Ojai Community Bank: SPCB owner adopts FDIC required action program

April 29, 2011
Santa Paula News

Ojai Community Bank (OCB), and  Santa Paula Community Bank, a Division of Ojai Community Bank,  joined the ranks of about two-thirds of the nation’s banks that have been ordered to adopt an action program designed to further enhance the strength and stability of bank operations.

According to a bank statement, for the calendar year ending December 31, 2010 the bank - founded in 2005 - saw continued and stable asset growth. Total assets increased 10.2% to $123.9 million. The loan portfolio increased $4.8 million to $85.8 million.

For the calendar year 2010, the core earnings were $1.2 million, before a provision for loan loss reserves of $1.9 million and an extraordinary income event of $500,000. This activity and other adjustments resulted in a reportable loss for the 2010 calendar year of $289,000.

For the calendar quarter ending March 31, 2011 assets continue to be stable, with new loan volume declining slightly. Outstanding loans decreased from $85.8 million at the end of 2010 to $79.2 million on March 31, 2011. Core earnings for the quarter were $240,000 before a provision for loan loss reserves of $175,000, resulting in reportable income of $65,000.

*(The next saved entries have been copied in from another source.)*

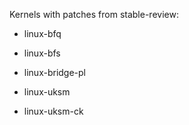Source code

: Kernels with patches from stable-review:

- linux-bfq

- linux-bfs

- linux-bridge-pl

- linux-uksm

- linux-uksm-ck
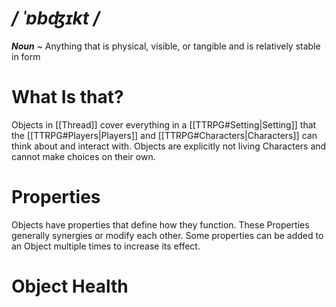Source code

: # */ ˈɒbʤɪkt /*
***Noun*** ~ Anything that is physical, visible, or tangible and is relatively stable in form
# What Is that?
Objects in [[Thread]] cover everything in a [[TTRPG#Setting|Setting]] that the [[TTRPG#Players|Players]] and [[TTRPG#Characters|Characters]] can think about and interact with. Objects are explicitly not living Characters and cannot make choices on their own.
# Properties
Objects have properties that define how they function. These Properties generally synergies or modify each other. Some properties can be added to an Object multiple times to increase its effect.
# Object Health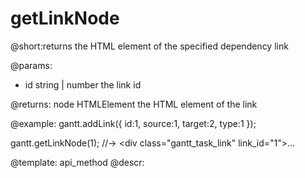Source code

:getLinkNode
=============
@short:returns the HTML element of the specified dependency link
	

@params:
- id	string | number	the link id

@returns:
node	HTMLElement		the HTML element of the link


@example:
gantt.addLink({
    id:1,
    source:1,
    target:2,
    type:1
});

gantt.getLinkNode(1); //-> <div class=​"gantt_task_link" link_id=​"1">​…​</div>​

@template:	api_method
@descr:

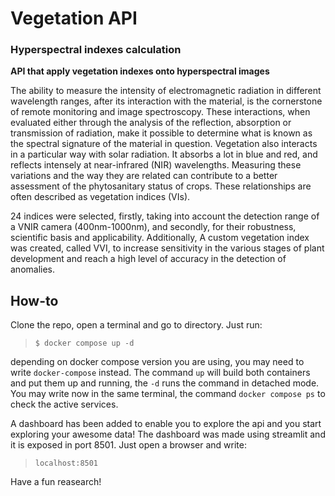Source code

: 
# Vegetation API
### Hyperspectral indexes calculation

**API that apply vegetation indexes onto hyperspectral images**

The ability to measure the intensity of electromagnetic radiation in different wavelength ranges, after its interaction with the material, is the cornerstone of remote monitoring and image spectroscopy. These interactions, when evaluated either through the analysis of the reflection, absorption or transmission of radiation, make it possible to determine what is known as the spectral signature of the material in question. Vegetation also interacts in a particular way with solar radiation. It absorbs a lot in blue and red, and reflects intensely at near-infrared (NIR) wavelengths. Measuring these variations and the way they are related can contribute to a better assessment of the phytosanitary status of crops. These relationships are often described as vegetation indices (VIs). 

24 indices were selected, firstly, taking into account the detection range of a VNIR camera (400nm-1000nm), and secondly, for their robustness, scientific basis and applicability. Additionally, A custom vegetation index was created, called VVI, to increase sensitivity in the various stages of plant development and reach a high level of accuracy in the detection of anomalies.

## How-to

Clone the repo, open a terminal and go to directory. Just run:
>`$ docker compose up -d`

depending on docker compose version you are using, you may need to write `docker-compose` instead. The command `up` will build both containers and put them up and running, the `-d` runs the command in detached mode.
You may write now in the same terminal, the command `docker compose ps` to check the active services.

A dashboard has been added to enable you to explore the api and you start exploring your awesome data! 
The dashboard was made using streamlit and it is exposed in port 8501. Just open a browser and write:
> `localhost:8501`

Have a fun reasearch!
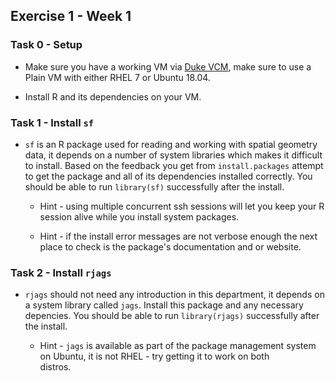 Exercise 1 - Week 1
----------------------

### Task 0 - Setup

* Make sure you have a working VM via [Duke VCM](https://vcm.duke.edu), make sure to use a Plain VM with either RHEL 7 or Ubuntu 18.04.

* Install R and its dependencies on your VM.


### Task 1 - Install `sf`

* `sf` is an R package used for reading and working with spatial geometry data, it depends on a number of system libraries which 
  makes it difficult to install. Based on the feedback you get from `install.packages` attempt to get the package and all of its 
  dependencies installed correctly. You should be able to run `library(sf)` successfully after the install.
  
  * Hint - using multiple concurrent ssh sessions will let you keep your R session alive while you install system packages.

  * Hint - if the install error messages are not verbose enough the next place to check is the package's documentation and or website.

### Task 2 - Install `rjags`

* `rjags` should not need any introduction in this department, it depends on a system library called `jags`. Install this package 
  and any necessary depencies. You should be able to run `library(rjags)` successfully after the install.
  
  * Hint - `jags` is available as part of the package management system on Ubuntu, it is not RHEL - try getting it to work on both    
  distros.


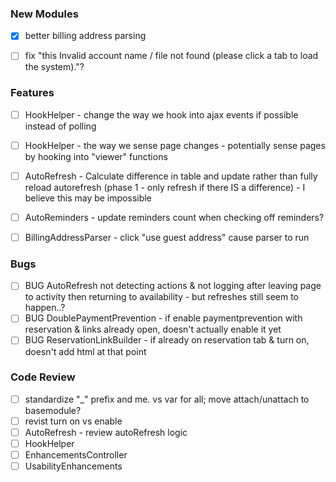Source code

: ### New Modules
- [X] better billing address parsing
- [ ] fix "this Invalid account name / file not found (please click a tab to load the system)."?


### Features
- [ ] HookHelper - change the way we hook into ajax events if possible instead of polling
- [ ] HookHelper - the way we sense page changes - potentially sense pages by hooking into "viewer" functions
- [ ] AutoRefresh - Calculate difference in table and update rather than fully reload autorefresh (phase 1 - only refresh if there IS a difference) - I believe this may be impossible
- [ ] AutoReminders - update reminders count when checking off reminders?
- [ ] BillingAddressParser - click "use guest address" cause parser to run

 
### Bugs
- [ ] BUG AutoRefresh not detecting actions & not logging after leaving page to activity then returning to availability - but refreshes still seem to happen..?
- [ ] BUG DoublePaymentPrevention - if enable paymentprevention with reservation & links already open, doesn't actually enable it yet	
- [ ] BUG ReservationLinkBuilder - if already on reservation tab & turn on, doesn't add html at that point
 
### Code Review
- [ ] standardize "_" prefix and me. vs var for all; move attach/unattach to basemodule?
- [ ] revist turn on vs enable
- [ ] AutoRefresh - review autoRefresh logic
- [ ] HookHelper
- [ ] EnhancementsController
- [ ] UsabilityEnhancements
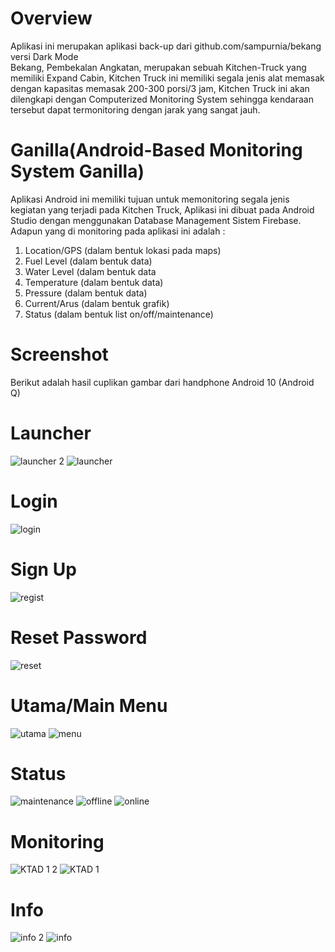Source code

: # Overview
Aplikasi ini merupakan aplikasi back-up dari github.com/sampurnia/bekang versi Dark Mode\
Bekang, Pembekalan Angkatan, merupakan sebuah Kitchen-Truck yang memiliki Expand Cabin,
Kitchen Truck ini memiliki segala jenis alat memasak dengan kapasitas memasak 200-300 porsi/3 jam,
Kitchen Truck ini akan dilengkapi dengan Computerized Monitoring System
sehingga kendaraan tersebut dapat termonitoring dengan jarak yang sangat jauh.
# Ganilla(Android-Based Monitoring System Ganilla)
Aplikasi Android ini memiliki tujuan untuk memonitoring segala jenis kegiatan yang terjadi pada Kitchen Truck,
Aplikasi ini dibuat pada Android Studio dengan menggunakan Database Management Sistem Firebase.
Adapun yang di monitoring pada aplikasi ini adalah :
1. Location/GPS (dalam bentuk lokasi pada maps)
2. Fuel Level (dalam bentuk data)
3. Water Level (dalam bentuk data
4. Temperature (dalam bentuk data)
5. Pressure (dalam bentuk data)
6. Current/Arus (dalam bentuk grafik)
7. Status (dalam bentuk list on/off/maintenance)

# Screenshot
Berikut adalah hasil cuplikan gambar dari handphone Android 10 (Android Q)

# Launcher
![launcher 2](https://user-images.githubusercontent.com/62535142/87619446-6d15ba00-c746-11ea-80b2-d4bc89613ba9.jpg)
![launcher](https://user-images.githubusercontent.com/62535142/87619449-6dae5080-c746-11ea-80e8-cb62de24b028.jpg)

# Login
![login](https://user-images.githubusercontent.com/62535142/87619450-6e46e700-c746-11ea-910e-4e9fab2b5fe2.jpg)

# Sign Up
![regist](https://user-images.githubusercontent.com/62535142/87619457-7010aa80-c746-11ea-9acf-9d09ec0fedd6.jpg)

# Reset Password
![reset](https://user-images.githubusercontent.com/62535142/87619436-68510600-c746-11ea-9dfb-b03467f6c6ca.jpg)

# Utama/Main Menu
![utama](https://user-images.githubusercontent.com/62535142/87619622-caaa0680-c746-11ea-9511-5ab7e250660d.jpg)
![menu](https://user-images.githubusercontent.com/62535142/87619625-cc73ca00-c746-11ea-9585-7f9a727f68a8.jpg)

# Status
![maintenance](https://user-images.githubusercontent.com/62535142/87619451-6e46e700-c746-11ea-95ee-ec39a7bf8988.jpg)
![offline](https://user-images.githubusercontent.com/62535142/87619454-6edf7d80-c746-11ea-9dd6-59c007191177.jpg)
![online](https://user-images.githubusercontent.com/62535142/87619456-6f781400-c746-11ea-8aec-204a1ace6c98.jpg)

# Monitoring
![KTAD 1 2](https://user-images.githubusercontent.com/62535142/87619443-6be48d00-c746-11ea-89df-fb2312efc32c.jpg)
![KTAD 1](https://user-images.githubusercontent.com/62535142/87619444-6c7d2380-c746-11ea-9f58-67eeedd6a8f0.jpg)

# Info
![info 2](https://user-images.githubusercontent.com/62535142/87619437-69823300-c746-11ea-938c-28ef2d8eea7f.jpg)
![info](https://user-images.githubusercontent.com/62535142/87619441-6b4bf680-c746-11ea-886a-0de9804fc326.jpg)
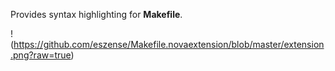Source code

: Provides syntax highlighting for **Makefile**.

!(https://github.com/eszense/Makefile.novaextension/blob/master/extension.png?raw=true)
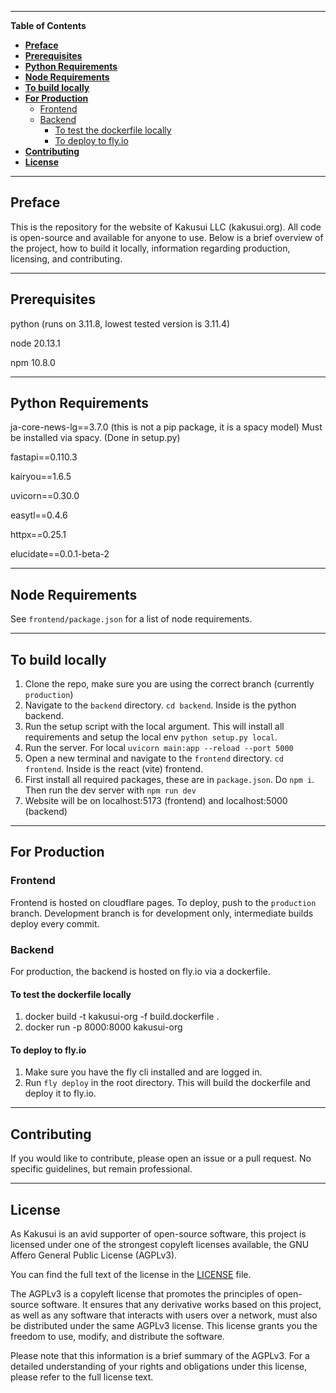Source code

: ---------------------------------------------------------------------------------------------------------------------------------------------------
**Table of Contents**

- [**Preface**](#preface)
- [**Prerequisites**](#prerequisites)
- [**Python Requirements**](#python-requirements)
- [**Node Requirements**](#node-requirements)
- [**To build locally**](#to-build-locally)
- [**For Production**](#for-production)
  - [Frontend](#frontend)
  - [Backend](#backend)
    - [To test the dockerfile locally](#to-test-the-dockerfile-locally)
    - [To deploy to fly.io](#to-deploy-to-flyio)
- [**Contributing**](#contributing)
- [**License**](#license)

--------------------------------------------------------------------------------------------------------------------------------------------------

## **Preface**<a name="preface"></a>
This is the repository for the website of Kakusui LLC (kakusui.org). All code is open-source and available for anyone to use. Below is a brief overview of the project, how to build it locally, information regarding production, licensing, and contributing. 

--------------------------------------------------------------------------------------------------------------------------------------------------

## **Prerequisites**<a name="prerequisites"></a>
python (runs on 3.11.8, lowest tested version is 3.11.4)

node 20.13.1

npm 10.8.0

--------------------------------------------------------------------------------------------------------------------------------------------------

## **Python Requirements**<a name="python-requirements"></a>
ja-core-news-lg==3.7.0 (this is not a pip package, it is a spacy model) Must be installed via spacy. (Done in setup.py)

fastapi==0.110.3

kairyou==1.6.5

uvicorn==0.30.0

easytl==0.4.6

httpx==0.25.1

elucidate==0.0.1-beta-2

--------------------------------------------------------------------------------------------------------------------------------------------------

## **Node Requirements**<a name="node-requirements"></a>
See `frontend/package.json` for a list of node requirements.

--------------------------------------------------------------------------------------------------------------------------------------------------

## **To build locally**<a name="build-locally"></a>
1. Clone the repo, make sure you are using the correct branch (currently `production`)
2. Navigate to the `backend` directory. `cd backend`. Inside is the python backend.
3. Run the setup script with the local argument. This will install all requirements and setup the local env `python setup.py local`.
4. Run the server. For local `uvicorn main:app --reload --port 5000`
5. Open a new terminal and navigate to the `frontend` directory. `cd frontend`. Inside is the react (vite) frontend.
6. First install all required packages, these are in `package.json`. Do `npm i`. Then run the dev server with `npm run dev`
7. Website will be on localhost:5173 (frontend) and localhost:5000 (backend)

--------------------------------------------------------------------------------------------------------------------------------------------------

## **For Production**<a name="for-production"></a>

### Frontend

Frontend is hosted on cloudflare pages. To deploy, push to the `production` branch. Development branch is for development only, intermediate builds deploy every commit.

### Backend

For production, the backend is hosted on fly.io via a dockerfile.

#### To test the dockerfile locally
1. docker build -t kakusui-org -f build.dockerfile .
2. docker run -p 8000:8000 kakusui-org

#### To deploy to fly.io
1. Make sure you have the fly cli installed and are logged in.
2. Run `fly deploy` in the root directory. This will build the dockerfile and deploy it to fly.io.

--------------------------------------------------------------------------------------------------------------------------------------------------

## **Contributing**<a name="contributing"></a>
If you would like to contribute, please open an issue or a pull request. No specific guidelines, but remain professional.

--------------------------------------------------------------------------------------------------------------------------------------------------

## **License**<a name="license"></a>

As Kakusui is an avid supporter of open-source software, this project is licensed under one of the strongest copyleft licenses available, the GNU Affero General Public License (AGPLv3).

You can find the full text of the license in the [LICENSE](License.md) file.

The AGPLv3 is a copyleft license that promotes the principles of open-source software. It ensures that any derivative works based on this project, as well as any software that interacts with users over a network, must also be distributed under the same AGPLv3 license. This license grants you the freedom to use, modify, and distribute the software.

Please note that this information is a brief summary of the AGPLv3. For a detailed understanding of your rights and obligations under this license, please refer to the full license text.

The bank’s recent decline in loan quality, coupled with lower capital ratios as a result of increased loan loss provisions, has led to the FDIC requiring closer oversight of the bank. Effective March 31, the bank entered into a Consent Order with the FDIC, a formal agreement designed to strengthen financial performance, restore earnings, improve asset quality, and provide for adequate capital and liquidity.

In addition, the bank is confident that its operating loss will reverse as economic pressures on our community ease.  The loss was primarily the result of setting aside large reserves in cases where real estate values have fallen significantly and borrowers are struggling.

The outstanding balances are for the most part lines of credit, second mortgages, and commercial real estate for area customers. “Our goal is to keep people in their houses” and business properties, and, Dave Brubaker, OCB President/CEO noted, “We haven’t foreclosed on a property yet.”

Ojai Community Bank is just the latest of the wave of those that were affected by the widespread downturn of the economy and meltdown of the larger lender market.

Brubaker compares the reverberation of market troubles to the concerns of Y2K, when it was feared that computers globally would crash at the turn of the century bringing the world to a technological standstill.

“Credit,” he noted, “is the Y2K of the decade.” As it is, “Many of the requirements set forth in the Consent Order have been satisfied or are in the process of being completed,” including a capital plan now being formulated which the bank intends to implement. As to credit issues, Brubaker said the bank is “addressing these issues aggressively, albeit it is difficult in these tough economic times to see our friends and neighbors day in and day out in the grocery store or gas station, knowing some of them are struggling to pay us back.

“The bank is well on our way to correcting many of the items in the order,” and Brubaker believes “with the corrective actions undertaken, we will continue to strengthen the safety and soundness of our operation, increase profitability, and prospects for the bank.”

And that includes continuing to focus on the community market: “We will focus on what we have to focus on as a business owner and it is business as usual for our customers.

“These are all relationships we want to continue, that trust and support,” Brubaker said is a hallmark of community banking.

Ojai Community Bank operates three branches in Ojai and Santa Paula.  Under the symbol OJCB, stock is traded through Stone and Youngberg and Howe Barnes Hofer & Arnett. The bank’s website is www.ojaicommunitybank.com.

(Portions of this story include statements from a OCB provided press release that includes forward-looking information, which is subject to the “safe harbor” created by Section 27A of the Securities Act of 1933, as amended, and Section 21E of the Securities Exchange Act and the Private Securities Litigation Reform Act of 1995. When the Bank uses or incorporates by reference in this letter the words “anticipate,” “estimate,” “expect,” “project,” “intend,” “commit,” “believe,” and similar expressions, the Company intends to identify forward-looking statements. Our actual results may differ materially from those projected in any forward-looking statements, as they will depend on many factors about which we are unsure, including many factors that are beyond our control.)